Quant à l’argument de « la pente glissante », il est utilisé systématiquement pour empêcher tout développement ou toute évolution. Il participe de l’heuristique de la peur et c’est sans doute le plus mauvais argument qui soit. Avancé pour condamner par avance la loi belge, il montre d’emblée ses limites et son inadéquation. Selon cet argument, en effet, la loi de dépénalisation sous conditions ouvrirait de proche en proche la voie à d’épouvantables abus et entraînerait une épidémie d’actes accomplis dans des situations de moins en moins précises. D’abord, on comprend mal comment une loi qui n’oblige personne infligerait une dérive dans la pratique comme l’ont démontré déjà les faits et les chiffres. Et puis, quand on sait que poser un acte d’euthanasie est éprouvant, comment pouvoir imaginer que les médecins perdraient tout sens moral en s’engageant sur une voie hors de contrôle? Là encore, après quinze années d’application de la loi, force est de constater que rien de tout cela n’a eu lieu.

Faut-il « décoder »?

Terminons par une autre curiosité qui consiste à dire qu’il faut « décoder » la demande d’euthanasie. Cela sous-entend que le patient exprimerait en réalité une volonté cachée, contraire à ce qui est dit explicitement. C’est assez singulier comme attitude que de transformer la demande en un jeu de cache-cache et la personne en un dissimulateur, voire un manipulateur. S’il est évidemment utile de s’enquérir des motivations du patient, c’est surtout pour rendre compte de la singularité biographique en présence et non pour ériger des barrières face à la demande.
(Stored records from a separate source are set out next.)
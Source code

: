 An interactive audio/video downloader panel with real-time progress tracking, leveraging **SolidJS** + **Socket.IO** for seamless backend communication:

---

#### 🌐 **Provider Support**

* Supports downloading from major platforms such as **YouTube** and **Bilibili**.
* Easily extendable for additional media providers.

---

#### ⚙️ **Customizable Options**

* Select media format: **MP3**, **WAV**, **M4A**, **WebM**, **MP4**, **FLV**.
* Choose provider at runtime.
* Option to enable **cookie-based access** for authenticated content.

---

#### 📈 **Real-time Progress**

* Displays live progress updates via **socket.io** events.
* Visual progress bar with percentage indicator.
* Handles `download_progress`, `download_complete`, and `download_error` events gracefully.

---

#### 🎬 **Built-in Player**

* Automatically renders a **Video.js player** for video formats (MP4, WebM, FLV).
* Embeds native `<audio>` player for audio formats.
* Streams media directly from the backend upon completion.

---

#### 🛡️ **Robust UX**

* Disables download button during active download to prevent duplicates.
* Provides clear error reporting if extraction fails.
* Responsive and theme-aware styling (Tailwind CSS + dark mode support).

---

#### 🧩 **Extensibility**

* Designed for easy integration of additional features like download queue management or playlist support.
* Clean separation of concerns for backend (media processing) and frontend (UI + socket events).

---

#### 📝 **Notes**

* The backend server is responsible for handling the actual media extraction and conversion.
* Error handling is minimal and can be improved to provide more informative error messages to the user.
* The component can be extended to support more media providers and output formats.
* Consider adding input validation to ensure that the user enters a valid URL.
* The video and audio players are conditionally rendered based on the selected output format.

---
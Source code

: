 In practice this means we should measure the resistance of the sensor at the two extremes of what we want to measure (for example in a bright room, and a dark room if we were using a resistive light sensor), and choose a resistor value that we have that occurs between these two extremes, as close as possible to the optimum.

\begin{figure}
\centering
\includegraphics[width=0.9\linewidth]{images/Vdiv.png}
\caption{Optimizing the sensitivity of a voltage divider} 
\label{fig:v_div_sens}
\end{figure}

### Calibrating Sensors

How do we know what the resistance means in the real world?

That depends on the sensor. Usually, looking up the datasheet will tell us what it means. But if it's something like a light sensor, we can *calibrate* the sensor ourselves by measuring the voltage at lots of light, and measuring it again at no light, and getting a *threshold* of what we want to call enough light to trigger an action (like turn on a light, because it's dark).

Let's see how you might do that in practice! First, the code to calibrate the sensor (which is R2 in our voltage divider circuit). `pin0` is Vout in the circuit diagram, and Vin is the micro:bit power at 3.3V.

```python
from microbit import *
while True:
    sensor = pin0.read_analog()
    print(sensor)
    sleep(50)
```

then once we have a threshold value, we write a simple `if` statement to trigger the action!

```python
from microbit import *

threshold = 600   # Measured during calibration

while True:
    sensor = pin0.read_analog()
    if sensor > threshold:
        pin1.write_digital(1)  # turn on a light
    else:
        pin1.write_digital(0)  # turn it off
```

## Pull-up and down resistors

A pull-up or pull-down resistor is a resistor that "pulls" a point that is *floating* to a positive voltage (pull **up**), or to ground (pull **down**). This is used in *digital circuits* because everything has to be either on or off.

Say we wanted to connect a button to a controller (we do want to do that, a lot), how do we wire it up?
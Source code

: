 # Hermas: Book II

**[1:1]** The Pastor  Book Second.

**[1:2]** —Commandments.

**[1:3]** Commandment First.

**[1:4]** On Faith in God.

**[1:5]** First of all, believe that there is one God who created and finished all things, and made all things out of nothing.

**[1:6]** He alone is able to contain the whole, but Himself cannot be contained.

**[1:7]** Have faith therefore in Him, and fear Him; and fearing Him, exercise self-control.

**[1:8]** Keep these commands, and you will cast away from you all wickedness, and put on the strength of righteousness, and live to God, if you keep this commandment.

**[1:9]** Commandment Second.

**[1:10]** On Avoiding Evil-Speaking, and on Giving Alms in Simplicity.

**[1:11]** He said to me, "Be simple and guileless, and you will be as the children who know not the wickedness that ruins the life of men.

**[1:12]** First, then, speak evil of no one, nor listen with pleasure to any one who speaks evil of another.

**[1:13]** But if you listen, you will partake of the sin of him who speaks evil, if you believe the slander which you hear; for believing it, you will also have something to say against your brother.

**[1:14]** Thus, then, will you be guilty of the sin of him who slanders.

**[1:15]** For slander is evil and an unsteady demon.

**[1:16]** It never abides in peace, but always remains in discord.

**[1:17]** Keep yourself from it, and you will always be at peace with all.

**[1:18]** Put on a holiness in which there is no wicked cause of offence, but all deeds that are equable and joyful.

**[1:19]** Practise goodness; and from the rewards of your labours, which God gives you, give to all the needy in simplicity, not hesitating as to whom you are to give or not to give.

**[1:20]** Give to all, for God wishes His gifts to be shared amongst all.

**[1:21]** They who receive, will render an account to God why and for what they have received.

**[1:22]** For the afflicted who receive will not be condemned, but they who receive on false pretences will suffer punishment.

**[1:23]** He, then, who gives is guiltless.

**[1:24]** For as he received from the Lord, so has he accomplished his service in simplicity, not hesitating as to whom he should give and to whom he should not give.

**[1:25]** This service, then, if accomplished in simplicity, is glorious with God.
Il existe, c’est un fait, ce qu’il convient d’appeler une défense perverse de la part de certains soignants qui estiment que, puisque le message est codé, il est forcément faux. En parlant de transgression, de pente glissante ou de message codé, on risque bien de stigmatiser les patients et, en fin de compte, de les déposséder de leur souhait. Le débat éthique ne relève pas de la démagogie mais du donné à penser et c’est ce que la situation belge permet depuis au moins quinze ans.

 


(1) Philosophe et scientifique anglais XVIe-XVIIe siècle.